Now you're probably thinking that a reaction just happens in one direction and that's it. Sometimes that's true. For example, things can't unburn or unexplode. But most reactions can happen in both directions, forward and reverse. There's no reason that our face-arm guy can't bump into armless girl, reattaching that arm back to its original socket.

Now let's zoom out a bit. Now let's say that you've got a thousand people on the street, and all of them start with their limbs normally attached. At the beginning, every collision is a chance for Person A to transfer an arm to Person B's face. And so at the beginning, more and more people end up with arms attached to their faces or arms missing.

But as the number of people with arm-faces and missing arms grows, collisions between those people become more likely. And when they bump into each other, guess what? Normal-appendage people are reproduced. Now the number of limb transfers per second forward will start high and then fall, and the number of limb transfers per second backward will start at zero and then rise.
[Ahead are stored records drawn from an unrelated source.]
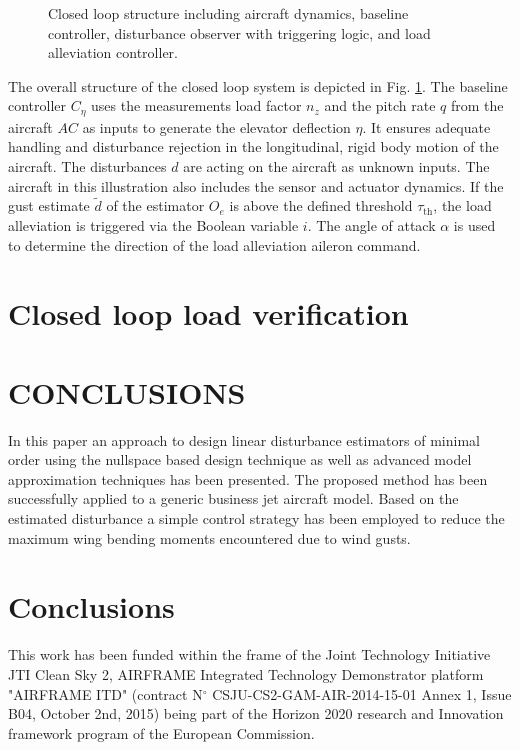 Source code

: \documentclass[graybox]{svmult}
\begin{document}
\begin{figure}[bth]
	\centering
	
	\caption{Closed loop structure including aircraft dynamics, baseline controller, disturbance observer with triggering logic, and  load alleviation controller. }
	\label{fig:cl}	
\end{figure}

The overall structure of the closed loop system is depicted in Fig. \ref{fig:cl}. The baseline controller $C_\eta$ uses the measurements load factor $n_z$ and the pitch rate $q$ from the aircraft $AC$ as inputs to generate the elevator deflection $\eta$. It ensures adequate handling and disturbance rejection in the longitudinal, rigid body motion of the aircraft. The disturbances $d$ are acting on the aircraft as unknown inputs. The aircraft in this illustration also includes the sensor and actuator dynamics.
If the gust estimate $\tilde d$ of the estimator $O_e$ is above the defined threshold $\tau_{\text{th}}$, the load alleviation is triggered via the Boolean variable $i$. The angle of attack $\alpha$ is used to determine the direction of the load alleviation aileron command.



\section{Closed loop load verification}\label{sec:res}


\section{CONCLUSIONS}
In this paper an approach to design linear disturbance estimators of minimal order using the nullspace based design technique as well as advanced model approximation techniques has been presented. The proposed method has been successfully applied to a generic business jet aircraft model. Based on the estimated disturbance a simple control strategy has been employed to reduce the maximum wing bending moments encountered due to wind gusts.








\section*{Conclusions}




\begin{acknowledgement}
This work has been funded within the frame of the Joint Technology
Initiative JTI Clean Sky 2, AIRFRAME Integrated Technology Demonstrator
platform "AIRFRAME ITD" (contract N$^\circ$ CSJU-CS2-GAM-AIR-2014-15-01 Annex
1, Issue B04, October 2nd, 2015) being part of the Horizon 2020 research
and Innovation framework program of the European Commission.
\end{acknowledgement}
%




%
\end{document}
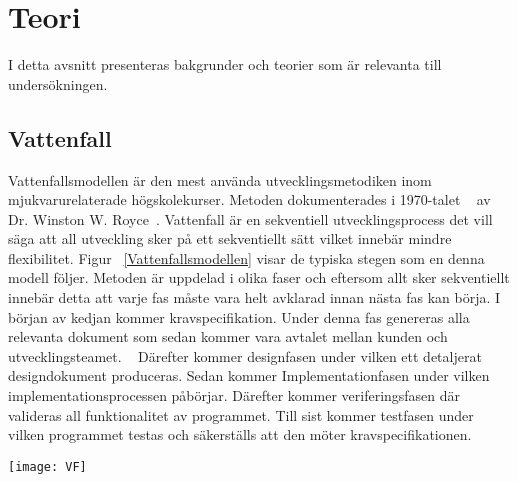 \section{Teori} \label{sec:Lieth_Wahid-theory}
I detta avsnitt presenteras bakgrunder och teorier som är relevanta till undersökningen. 
\subsection{Vattenfall}
Vattenfallsmodellen är den mest använda utvecklingsmetodiken inom mjukvarurelaterade högskolekurser. Metoden dokumenterades  i 1970-talet  ~\cite{WaterfalM} av Dr. Winston W. Royce~\cite{managing}. Vattenfall är en sekventiell utvecklingsprocess det vill säga att all utveckling sker på ett sekventiellt sätt vilket innebär mindre flexibilitet. Figur ~\ref{Vattenfallsmodellen} visar de typiska 
stegen som en denna modell följer. Metoden är uppdelad i olika faser och eftersom allt sker sekventiellt innebär detta att varje fas måste vara helt avklarad innan nästa fas kan börja.  I början av kedjan kommer kravspecifikation. Under denna fas genereras alla relevanta dokument som sedan kommer vara avtalet mellan kunden och utvecklingsteamet. ~\cite{GameDesign} Därefter kommer designfasen under vilken ett detaljerat designdokument produceras. Sedan kommer Implementationfasen under vilken implementationsprocessen  påbörjar. Därefter kommer veriferingsfasen där valideras all funktionalitet  av programmet. Till sist kommer testfasen under vilken programmet testas och säkerställs  att den möter kravspecifikationen.
\begin{figure*}[h]
	\centering
	\texttt{[image: VF]}
	\caption[Vattenfallsmodellen]{Vattenfallsmodellen~\cite{theWaterFall}}
	\label{Vattenfallsmodellen}
\end{figure*}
Eventually they'll meet, they'll be the same. And when that happens, the number of people in each state stops changing, even though people are still bumping into each other and exchanging limbs. Now how many people do you think there are in each state? Half and half, right? No, well, maybe. It depends. It could be 50/50, but it could be 60/40 or 15/85, or anything.

We chemists have to get our little, gloved hands dirty - ah, well, we're in a lab so not really dirty - to figure out what the actual distribution of molecules is. Even though each of limb transfers is a pretty dramatic event for the people involved, if we zoom out, we see population numbers that don't change.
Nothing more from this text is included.